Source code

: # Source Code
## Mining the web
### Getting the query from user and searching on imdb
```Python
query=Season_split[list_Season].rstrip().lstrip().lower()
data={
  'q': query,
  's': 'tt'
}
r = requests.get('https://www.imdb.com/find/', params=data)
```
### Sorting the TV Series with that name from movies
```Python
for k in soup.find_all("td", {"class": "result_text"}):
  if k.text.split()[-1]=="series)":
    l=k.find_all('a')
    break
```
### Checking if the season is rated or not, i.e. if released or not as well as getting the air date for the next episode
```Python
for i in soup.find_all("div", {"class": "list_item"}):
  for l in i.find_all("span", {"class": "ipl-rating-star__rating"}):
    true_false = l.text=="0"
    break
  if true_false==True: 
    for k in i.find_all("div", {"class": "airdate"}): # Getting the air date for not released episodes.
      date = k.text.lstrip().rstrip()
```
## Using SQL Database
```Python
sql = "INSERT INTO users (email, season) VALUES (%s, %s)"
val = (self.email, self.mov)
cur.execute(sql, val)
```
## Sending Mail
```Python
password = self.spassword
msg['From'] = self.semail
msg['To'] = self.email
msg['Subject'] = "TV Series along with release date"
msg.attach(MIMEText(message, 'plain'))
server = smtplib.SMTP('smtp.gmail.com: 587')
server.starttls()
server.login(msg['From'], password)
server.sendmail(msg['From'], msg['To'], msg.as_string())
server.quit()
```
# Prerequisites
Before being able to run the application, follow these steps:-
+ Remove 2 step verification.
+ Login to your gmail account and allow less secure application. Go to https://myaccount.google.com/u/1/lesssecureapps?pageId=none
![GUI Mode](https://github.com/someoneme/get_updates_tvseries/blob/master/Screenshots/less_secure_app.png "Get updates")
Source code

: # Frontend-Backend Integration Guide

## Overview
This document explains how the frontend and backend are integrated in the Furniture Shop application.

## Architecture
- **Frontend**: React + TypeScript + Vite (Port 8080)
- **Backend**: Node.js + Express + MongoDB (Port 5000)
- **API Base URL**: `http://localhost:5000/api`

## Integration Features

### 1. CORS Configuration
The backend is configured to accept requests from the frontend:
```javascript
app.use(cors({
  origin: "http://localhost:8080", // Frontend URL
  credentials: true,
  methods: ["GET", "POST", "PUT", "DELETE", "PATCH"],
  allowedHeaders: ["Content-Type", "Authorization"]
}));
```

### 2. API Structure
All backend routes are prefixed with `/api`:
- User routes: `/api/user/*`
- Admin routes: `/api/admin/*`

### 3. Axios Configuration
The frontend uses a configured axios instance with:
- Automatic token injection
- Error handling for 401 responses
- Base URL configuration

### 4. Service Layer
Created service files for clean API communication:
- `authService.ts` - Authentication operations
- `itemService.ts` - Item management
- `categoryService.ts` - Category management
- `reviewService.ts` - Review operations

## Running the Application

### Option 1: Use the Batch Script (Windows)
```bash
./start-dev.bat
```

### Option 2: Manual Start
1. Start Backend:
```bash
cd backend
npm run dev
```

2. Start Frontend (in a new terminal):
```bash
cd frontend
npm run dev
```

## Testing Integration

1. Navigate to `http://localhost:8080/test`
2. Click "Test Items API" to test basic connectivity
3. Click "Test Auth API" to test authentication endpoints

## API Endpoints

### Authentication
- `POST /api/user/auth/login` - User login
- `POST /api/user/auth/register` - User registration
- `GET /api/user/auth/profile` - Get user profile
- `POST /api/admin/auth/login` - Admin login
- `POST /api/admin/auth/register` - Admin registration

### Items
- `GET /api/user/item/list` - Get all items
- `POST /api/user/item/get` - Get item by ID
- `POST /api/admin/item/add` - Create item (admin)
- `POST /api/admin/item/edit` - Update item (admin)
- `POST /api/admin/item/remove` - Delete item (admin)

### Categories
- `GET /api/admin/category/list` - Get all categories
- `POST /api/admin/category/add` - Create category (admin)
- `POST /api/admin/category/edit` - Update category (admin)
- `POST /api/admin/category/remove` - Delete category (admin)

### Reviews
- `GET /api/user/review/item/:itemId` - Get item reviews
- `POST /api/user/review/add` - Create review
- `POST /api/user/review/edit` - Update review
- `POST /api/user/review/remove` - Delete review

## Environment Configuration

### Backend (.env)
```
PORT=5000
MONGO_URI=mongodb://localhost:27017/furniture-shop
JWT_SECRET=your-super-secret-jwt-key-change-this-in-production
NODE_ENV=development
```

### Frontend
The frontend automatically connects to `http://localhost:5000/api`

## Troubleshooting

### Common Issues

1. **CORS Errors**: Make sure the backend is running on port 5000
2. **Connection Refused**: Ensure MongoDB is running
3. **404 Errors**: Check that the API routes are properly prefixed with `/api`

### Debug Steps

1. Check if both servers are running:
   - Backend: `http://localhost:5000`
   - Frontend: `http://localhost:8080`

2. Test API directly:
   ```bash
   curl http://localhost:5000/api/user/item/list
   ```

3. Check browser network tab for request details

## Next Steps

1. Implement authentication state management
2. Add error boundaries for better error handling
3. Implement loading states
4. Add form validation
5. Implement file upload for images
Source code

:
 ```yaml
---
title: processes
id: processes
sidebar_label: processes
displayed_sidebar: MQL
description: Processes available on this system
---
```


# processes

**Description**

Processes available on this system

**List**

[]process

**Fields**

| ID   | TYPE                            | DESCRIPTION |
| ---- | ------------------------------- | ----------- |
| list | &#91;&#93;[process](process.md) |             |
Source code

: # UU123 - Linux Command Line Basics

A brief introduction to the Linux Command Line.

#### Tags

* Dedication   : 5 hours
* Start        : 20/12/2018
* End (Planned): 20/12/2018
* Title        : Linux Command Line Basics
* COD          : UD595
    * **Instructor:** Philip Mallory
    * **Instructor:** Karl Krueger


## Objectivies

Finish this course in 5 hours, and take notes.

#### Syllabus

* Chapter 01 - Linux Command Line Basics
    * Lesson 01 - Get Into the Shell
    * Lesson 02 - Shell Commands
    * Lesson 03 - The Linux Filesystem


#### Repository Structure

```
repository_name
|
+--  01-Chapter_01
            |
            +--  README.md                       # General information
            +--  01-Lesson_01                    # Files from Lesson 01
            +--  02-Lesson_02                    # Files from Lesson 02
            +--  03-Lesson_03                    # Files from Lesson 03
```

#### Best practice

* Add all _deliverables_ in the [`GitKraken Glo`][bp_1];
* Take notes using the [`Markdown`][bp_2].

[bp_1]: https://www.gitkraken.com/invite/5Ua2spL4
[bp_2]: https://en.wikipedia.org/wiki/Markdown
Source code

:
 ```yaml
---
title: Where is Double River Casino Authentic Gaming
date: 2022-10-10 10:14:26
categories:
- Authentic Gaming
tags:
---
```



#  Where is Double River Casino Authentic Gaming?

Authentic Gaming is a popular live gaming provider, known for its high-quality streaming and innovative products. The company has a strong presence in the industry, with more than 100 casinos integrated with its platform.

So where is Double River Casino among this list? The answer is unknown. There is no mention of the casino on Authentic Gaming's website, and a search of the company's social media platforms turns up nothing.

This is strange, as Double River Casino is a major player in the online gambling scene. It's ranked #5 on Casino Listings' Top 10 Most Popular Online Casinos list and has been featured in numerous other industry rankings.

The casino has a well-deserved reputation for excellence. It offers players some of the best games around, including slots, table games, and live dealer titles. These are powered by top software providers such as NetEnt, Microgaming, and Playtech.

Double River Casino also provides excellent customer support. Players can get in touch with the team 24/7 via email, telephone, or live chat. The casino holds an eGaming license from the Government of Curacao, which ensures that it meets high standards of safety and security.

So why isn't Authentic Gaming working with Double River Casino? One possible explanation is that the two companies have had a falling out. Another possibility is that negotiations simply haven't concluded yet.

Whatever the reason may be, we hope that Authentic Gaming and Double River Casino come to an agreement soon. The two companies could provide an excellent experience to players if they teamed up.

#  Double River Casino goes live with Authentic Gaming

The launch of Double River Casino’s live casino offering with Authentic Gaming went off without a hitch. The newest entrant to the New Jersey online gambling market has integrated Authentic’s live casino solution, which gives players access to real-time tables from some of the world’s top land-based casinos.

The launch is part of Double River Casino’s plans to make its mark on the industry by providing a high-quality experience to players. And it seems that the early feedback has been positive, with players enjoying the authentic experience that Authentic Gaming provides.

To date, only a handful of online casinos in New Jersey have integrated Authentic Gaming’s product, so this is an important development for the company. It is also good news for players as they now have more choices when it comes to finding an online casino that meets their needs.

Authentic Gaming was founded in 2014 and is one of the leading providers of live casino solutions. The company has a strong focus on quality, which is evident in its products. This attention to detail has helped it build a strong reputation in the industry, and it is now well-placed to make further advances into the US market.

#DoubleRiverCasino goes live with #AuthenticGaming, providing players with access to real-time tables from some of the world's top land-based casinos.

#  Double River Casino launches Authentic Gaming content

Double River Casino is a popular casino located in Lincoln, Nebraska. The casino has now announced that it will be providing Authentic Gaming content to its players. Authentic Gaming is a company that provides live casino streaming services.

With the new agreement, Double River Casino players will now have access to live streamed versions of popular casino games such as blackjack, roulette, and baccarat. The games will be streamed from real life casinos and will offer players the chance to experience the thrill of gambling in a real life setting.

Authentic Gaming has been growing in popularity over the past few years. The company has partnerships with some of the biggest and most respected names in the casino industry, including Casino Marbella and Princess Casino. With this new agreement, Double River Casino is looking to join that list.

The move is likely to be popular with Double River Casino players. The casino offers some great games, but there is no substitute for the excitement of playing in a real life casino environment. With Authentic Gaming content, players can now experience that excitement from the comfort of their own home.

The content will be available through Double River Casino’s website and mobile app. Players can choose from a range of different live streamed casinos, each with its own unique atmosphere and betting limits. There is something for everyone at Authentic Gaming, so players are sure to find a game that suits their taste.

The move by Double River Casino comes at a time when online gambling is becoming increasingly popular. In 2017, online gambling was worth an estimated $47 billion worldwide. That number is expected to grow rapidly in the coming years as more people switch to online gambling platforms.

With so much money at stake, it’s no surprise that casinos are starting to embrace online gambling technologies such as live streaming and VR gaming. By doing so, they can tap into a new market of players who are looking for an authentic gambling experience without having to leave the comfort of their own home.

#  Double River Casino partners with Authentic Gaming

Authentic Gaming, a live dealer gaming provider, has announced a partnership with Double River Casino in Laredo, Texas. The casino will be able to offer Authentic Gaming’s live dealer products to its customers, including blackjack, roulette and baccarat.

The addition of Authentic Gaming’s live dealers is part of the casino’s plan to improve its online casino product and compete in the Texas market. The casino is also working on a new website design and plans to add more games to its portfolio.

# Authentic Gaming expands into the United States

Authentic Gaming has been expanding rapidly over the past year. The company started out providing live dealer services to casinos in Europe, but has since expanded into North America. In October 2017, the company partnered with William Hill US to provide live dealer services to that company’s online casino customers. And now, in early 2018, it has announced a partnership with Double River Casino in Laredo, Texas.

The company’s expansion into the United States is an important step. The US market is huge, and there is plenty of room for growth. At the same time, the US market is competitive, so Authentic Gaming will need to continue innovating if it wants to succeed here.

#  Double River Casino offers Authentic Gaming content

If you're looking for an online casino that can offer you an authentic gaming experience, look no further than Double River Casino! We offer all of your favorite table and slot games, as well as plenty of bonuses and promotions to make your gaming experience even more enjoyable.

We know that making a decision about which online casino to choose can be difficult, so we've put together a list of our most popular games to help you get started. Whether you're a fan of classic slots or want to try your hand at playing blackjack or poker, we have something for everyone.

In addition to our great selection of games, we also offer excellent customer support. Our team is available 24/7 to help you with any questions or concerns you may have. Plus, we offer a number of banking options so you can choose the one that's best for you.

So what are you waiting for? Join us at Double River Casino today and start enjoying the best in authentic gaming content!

____________________

YOUR TASK: Go through the listing and copy each line that includes the string "Markdown".

EXERCISE RESPONSE:
* Take notes using the [`Markdown`][bp_2].
[bp_2]: https://en.wikipedia.org/wiki/Markdown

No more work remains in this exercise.